An NS record or (name server record) tells recursive name servers which name servers are authoritative for a zone.

Fact 2 (here, under the authorative name server section)

The authoritative nameserver contains information specific to the domain name it serves (e.g. google.com) and it can provide a recursive resolver with the IP address of that server found in the DNS A record...

Now, say I choose company A for my domain name provider - I've bought my domain name from A while I'm hosting my web app at the server of company B.

So based on fact 1 and 2 my question are -

(1) Will company A (from where I bought the domain name) will work for me as an authoritative server and it will point to the B's server through (A record)?

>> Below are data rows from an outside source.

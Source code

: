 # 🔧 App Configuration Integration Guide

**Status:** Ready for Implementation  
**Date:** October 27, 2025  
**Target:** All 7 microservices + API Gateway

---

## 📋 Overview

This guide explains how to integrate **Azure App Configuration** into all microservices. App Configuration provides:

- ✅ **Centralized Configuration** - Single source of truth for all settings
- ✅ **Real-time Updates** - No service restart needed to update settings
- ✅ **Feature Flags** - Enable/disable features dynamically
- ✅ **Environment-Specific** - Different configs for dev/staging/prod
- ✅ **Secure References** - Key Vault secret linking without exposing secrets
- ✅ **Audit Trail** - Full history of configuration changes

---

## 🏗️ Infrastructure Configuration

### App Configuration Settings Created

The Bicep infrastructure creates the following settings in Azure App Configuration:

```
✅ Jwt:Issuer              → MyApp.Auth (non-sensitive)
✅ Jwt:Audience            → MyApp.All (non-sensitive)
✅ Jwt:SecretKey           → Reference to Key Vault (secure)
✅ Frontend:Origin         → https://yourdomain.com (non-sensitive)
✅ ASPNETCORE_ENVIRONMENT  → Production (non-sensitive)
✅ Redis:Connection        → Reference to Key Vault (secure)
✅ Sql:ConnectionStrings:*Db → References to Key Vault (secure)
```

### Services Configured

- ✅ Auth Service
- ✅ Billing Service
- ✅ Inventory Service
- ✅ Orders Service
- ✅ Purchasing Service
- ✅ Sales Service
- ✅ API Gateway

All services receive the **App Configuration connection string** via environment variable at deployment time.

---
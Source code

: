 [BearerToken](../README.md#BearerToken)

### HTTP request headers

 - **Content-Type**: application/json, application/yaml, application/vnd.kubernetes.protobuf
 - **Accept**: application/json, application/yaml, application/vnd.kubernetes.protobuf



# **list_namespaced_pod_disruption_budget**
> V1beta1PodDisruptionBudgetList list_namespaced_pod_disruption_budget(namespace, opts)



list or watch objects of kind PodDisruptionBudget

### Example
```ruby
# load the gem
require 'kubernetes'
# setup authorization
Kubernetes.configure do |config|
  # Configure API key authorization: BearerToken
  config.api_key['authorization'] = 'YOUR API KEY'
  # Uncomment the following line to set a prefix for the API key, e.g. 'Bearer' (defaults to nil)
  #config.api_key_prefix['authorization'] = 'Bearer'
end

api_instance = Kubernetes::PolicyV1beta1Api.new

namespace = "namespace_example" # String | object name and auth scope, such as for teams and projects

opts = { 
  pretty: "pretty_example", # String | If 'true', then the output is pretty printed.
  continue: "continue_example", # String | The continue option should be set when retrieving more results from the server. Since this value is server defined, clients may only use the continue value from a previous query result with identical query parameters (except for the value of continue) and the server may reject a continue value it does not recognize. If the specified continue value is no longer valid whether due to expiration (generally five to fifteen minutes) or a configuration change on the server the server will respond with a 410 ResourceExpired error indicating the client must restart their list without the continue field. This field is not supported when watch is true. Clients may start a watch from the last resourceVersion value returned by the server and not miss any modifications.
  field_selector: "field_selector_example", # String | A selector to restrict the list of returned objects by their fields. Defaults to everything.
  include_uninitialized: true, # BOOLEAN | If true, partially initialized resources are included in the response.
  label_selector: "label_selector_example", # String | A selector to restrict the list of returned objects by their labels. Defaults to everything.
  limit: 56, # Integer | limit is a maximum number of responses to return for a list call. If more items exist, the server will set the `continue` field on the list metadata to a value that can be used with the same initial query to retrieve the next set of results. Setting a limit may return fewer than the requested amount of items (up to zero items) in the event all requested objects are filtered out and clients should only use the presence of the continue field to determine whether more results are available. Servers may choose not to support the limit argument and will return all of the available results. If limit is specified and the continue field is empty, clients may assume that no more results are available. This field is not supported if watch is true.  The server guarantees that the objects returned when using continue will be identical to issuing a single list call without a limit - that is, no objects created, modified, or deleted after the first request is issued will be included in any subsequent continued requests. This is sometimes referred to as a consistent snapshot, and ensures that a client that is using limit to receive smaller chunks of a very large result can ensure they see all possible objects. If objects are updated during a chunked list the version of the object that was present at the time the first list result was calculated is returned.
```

(2) Since the NS record says where my authoritative server is, so It means the NS record will not be stored in the authoritative server. Is this assumption correct?

(3) Somewhere I've to set all the DNS record (like A-record, MX-record, CNAME-record) so it will point to my web app hosting server correctly. An authoritative server is a place for this, which I've to maintain by myself?

Thanks in advance. (I know I've asked a lot in the same post. You might find it boring, I'm sorry for that.)

Score:4
cn flag

There are actually three entities involved in the scenario in the question (at least conceptually):

  • Registrar ("A" in question)
  • DNS hosting provider
  • Web hosting provider ("B" in question)

In theory the role of the registrar is only to register domain names with the registry and to update parameters for registered domain names in the registry on behalf of the registrant (customer).

In practice many registrars also provide DNS hosting services in addition to domain name registration, either for free as a value-add or as an upsell option.
Worth noting in such cases is that the same entity being both registrar and DNS hosting provider is coincidental in terms of how the system actually works.

Conceptually the registrant (customer) tells the registrar which nameservers they want to use for their domain name and the registrar enters these into the registry, after which corresponding NS records are published in the parent zone. In the case where you also use DNS hosting services provided by the registrar company, the nameserver information for their own nameservers is typically entered without any explicit action from the registrant.

  1. This depends entirely on whether the registrar ("company A") also provide DNS hosting services (as per the note above), and obviously also if the registrant chooses to use these.
  2. There are NS records in the delegation data in the parent zone in order to let resolvers actually find the authoritative nameservers of the child zone, but the authoritative NS records are part of the child zone. These sets of NS records should always match! (Remember to update both)
  3. You can run your own nameserver, if you desire, or you can use the services of some DNS hosting provider (as noted earlier, the registrar company may provide such services, but you can also use any other DNS hosting provider).